*WHAT THE TASK REQUIRES:* Whenever the string "srdataset" appears in a line below, please copy the line out.

TASK DATA section start

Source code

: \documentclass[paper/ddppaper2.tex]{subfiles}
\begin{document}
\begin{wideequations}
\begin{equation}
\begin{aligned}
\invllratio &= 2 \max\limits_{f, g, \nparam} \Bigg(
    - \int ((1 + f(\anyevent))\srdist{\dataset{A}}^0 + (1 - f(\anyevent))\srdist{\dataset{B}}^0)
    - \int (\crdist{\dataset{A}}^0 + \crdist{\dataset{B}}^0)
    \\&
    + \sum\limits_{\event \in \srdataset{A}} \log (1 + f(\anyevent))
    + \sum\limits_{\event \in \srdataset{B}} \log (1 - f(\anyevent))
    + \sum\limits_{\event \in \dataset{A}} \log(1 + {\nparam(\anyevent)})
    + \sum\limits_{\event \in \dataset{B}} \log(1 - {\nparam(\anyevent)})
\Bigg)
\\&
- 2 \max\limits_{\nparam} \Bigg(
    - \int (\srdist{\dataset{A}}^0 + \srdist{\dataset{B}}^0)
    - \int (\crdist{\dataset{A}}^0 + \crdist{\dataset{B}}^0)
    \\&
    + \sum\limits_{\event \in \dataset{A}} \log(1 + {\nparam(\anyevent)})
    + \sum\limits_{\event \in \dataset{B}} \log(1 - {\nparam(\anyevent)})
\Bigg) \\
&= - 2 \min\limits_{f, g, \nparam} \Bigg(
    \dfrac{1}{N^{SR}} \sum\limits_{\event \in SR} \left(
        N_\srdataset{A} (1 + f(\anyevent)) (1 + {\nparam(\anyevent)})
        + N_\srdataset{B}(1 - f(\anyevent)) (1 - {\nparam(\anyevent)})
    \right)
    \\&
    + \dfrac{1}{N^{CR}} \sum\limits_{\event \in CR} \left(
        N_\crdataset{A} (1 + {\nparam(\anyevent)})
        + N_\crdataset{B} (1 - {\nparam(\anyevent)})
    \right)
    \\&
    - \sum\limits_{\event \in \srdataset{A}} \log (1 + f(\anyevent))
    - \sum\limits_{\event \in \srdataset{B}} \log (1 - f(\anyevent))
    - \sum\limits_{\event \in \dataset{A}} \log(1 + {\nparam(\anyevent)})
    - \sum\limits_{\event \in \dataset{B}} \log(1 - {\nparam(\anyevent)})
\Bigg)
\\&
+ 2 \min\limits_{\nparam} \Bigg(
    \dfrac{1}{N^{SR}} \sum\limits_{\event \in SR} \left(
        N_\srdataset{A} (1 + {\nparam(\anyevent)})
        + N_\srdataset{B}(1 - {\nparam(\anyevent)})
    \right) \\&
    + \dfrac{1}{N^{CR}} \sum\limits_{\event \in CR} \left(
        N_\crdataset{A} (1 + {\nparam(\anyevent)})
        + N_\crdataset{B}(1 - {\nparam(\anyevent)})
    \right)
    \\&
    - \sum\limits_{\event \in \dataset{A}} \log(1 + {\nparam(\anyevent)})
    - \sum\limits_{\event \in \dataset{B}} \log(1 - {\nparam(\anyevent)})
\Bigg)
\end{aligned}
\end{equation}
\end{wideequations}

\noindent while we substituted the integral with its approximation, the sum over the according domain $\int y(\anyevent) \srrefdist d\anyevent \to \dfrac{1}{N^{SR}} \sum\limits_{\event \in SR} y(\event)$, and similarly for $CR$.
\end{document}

TASK DATA section end

*SOLUTION FOR THIS TASK:*
    + \sum\limits_{\event \in \srdataset{A}} \log (1 + f(\anyevent))
    + \sum\limits_{\event \in \srdataset{B}} \log (1 - f(\anyevent))
        N_\srdataset{A} (1 + f(\anyevent)) (1 + {\nparam(\anyevent)})
        + N_\srdataset{B}(1 - f(\anyevent)) (1 - {\nparam(\anyevent)})
    - \sum\limits_{\event \in \srdataset{A}} \log (1 + f(\anyevent))
    - \sum\limits_{\event \in \srdataset{B}} \log (1 - f(\anyevent))
        N_\srdataset{A} (1 + {\nparam(\anyevent)})
        + N_\srdataset{B}(1 - {\nparam(\anyevent)})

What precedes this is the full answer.